Spherical Collapse in Modified Gravity Theories

TL;DR

This paper investigates spherical collapse in modified gravity theories within the PPF framework, revealing how fifth forces affect collapse thresholds and challenge classical theorems, with implications for structure formation.

Contribution

It introduces a generalized approach to spherical collapse in modified gravity, accounting for fifth forces and their impact on collapse thresholds and object statistics.

Findings

Fifth force violates Birkhoff's theorem

Collapse threshold depends on initial profile shape

Different statistics of collapsed objects expected

Abstract

We study the spherical collapse in the Parametrized Post-Friedmannian (PPF) scheme. We use a general form of the PPF parameter related to the Poisson equation and found the equations to solve that includes a non-trivial fifth force coming from the convolution of the modified gravity term in the k-space. In order to compute a concrete model, we use the parametrization proposed by Bertschinger and Zukin.
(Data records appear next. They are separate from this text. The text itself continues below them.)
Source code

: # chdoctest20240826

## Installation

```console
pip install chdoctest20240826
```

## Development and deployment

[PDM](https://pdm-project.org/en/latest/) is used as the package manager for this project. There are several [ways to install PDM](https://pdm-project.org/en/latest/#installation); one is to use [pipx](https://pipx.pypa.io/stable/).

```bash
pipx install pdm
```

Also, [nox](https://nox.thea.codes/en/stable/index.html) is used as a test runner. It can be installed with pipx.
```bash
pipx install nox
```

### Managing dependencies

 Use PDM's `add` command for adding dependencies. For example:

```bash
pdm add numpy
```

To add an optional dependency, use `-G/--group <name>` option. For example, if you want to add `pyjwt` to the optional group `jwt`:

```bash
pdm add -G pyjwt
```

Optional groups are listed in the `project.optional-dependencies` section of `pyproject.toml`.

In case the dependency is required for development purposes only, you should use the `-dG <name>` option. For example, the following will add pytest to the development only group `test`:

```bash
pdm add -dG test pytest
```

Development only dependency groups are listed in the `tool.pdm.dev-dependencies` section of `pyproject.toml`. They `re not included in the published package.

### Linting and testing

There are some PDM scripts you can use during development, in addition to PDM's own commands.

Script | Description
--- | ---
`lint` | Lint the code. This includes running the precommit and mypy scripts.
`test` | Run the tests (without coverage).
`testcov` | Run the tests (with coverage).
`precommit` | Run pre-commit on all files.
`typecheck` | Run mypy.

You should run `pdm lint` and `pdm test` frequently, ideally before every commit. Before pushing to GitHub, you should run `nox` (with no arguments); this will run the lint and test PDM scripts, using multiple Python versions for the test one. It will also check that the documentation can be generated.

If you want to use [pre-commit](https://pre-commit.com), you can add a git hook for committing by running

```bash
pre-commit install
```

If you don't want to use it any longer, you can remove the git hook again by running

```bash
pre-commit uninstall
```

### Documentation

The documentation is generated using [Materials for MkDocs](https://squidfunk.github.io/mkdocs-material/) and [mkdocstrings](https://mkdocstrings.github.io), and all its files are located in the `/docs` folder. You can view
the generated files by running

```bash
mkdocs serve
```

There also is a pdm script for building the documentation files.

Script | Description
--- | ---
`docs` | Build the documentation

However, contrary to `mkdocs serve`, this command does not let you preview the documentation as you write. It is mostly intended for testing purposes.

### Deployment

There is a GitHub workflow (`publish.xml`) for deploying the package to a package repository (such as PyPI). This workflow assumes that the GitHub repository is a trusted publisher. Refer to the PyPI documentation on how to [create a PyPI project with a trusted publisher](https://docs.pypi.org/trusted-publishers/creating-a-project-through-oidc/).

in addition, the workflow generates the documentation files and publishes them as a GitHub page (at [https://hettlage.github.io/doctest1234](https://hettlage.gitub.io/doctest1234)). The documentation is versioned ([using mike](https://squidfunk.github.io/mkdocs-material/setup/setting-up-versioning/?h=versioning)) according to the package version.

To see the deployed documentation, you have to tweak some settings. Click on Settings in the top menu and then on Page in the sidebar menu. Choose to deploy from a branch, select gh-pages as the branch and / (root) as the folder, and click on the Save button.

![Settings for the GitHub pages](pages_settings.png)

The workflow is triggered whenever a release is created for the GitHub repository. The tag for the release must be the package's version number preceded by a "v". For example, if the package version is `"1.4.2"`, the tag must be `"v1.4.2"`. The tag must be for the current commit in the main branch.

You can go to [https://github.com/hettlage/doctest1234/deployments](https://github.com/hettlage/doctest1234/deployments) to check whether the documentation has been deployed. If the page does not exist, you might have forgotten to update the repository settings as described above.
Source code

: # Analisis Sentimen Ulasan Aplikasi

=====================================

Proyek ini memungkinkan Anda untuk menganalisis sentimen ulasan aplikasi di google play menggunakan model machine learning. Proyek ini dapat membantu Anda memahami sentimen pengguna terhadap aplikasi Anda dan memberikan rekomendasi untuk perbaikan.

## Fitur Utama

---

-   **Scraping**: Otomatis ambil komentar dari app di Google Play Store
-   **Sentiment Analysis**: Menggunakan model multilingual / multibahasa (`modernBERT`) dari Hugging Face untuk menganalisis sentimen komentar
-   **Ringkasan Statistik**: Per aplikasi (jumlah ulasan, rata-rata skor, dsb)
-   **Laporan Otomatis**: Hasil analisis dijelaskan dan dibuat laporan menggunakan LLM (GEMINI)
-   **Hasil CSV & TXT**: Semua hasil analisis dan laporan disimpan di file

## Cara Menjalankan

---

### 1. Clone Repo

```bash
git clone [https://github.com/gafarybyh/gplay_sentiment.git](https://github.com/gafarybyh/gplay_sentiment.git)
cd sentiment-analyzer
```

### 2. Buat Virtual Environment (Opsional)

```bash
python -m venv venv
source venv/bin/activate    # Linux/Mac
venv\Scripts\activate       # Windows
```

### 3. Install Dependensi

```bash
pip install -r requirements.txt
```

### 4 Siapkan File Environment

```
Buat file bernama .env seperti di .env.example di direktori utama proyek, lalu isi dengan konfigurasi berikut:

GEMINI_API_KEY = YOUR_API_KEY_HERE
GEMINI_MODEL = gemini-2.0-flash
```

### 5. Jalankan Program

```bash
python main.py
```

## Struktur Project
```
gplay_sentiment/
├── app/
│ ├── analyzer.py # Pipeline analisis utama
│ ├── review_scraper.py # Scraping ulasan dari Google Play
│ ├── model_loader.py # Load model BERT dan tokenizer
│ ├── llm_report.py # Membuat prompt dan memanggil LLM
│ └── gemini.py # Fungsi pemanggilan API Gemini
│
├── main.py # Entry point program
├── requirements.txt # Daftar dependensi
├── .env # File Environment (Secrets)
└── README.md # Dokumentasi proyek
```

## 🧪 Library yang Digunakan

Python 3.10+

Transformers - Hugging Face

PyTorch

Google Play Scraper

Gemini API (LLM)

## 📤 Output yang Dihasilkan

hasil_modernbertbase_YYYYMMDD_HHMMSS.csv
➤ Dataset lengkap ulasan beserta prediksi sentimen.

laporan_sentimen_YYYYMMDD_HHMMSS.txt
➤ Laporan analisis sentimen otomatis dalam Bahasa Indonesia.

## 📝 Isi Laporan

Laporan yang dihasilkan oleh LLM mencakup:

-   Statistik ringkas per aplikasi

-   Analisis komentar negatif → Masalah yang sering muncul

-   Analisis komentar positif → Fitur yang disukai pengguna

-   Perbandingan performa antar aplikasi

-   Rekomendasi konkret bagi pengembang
The equations of the spherical collapse are solved assuming a Gaussian density profile and we show there is no shell crossing before reaching the turn around point. We show that the fifth force does not satisfy the Birkhoff's theorem and introduces different behaviors for the density threshold $\delta_{c}$, which in this case depends on the size and shape of the initial density profile, and therefore one expects a different statistic of the collapsed objects in the universe.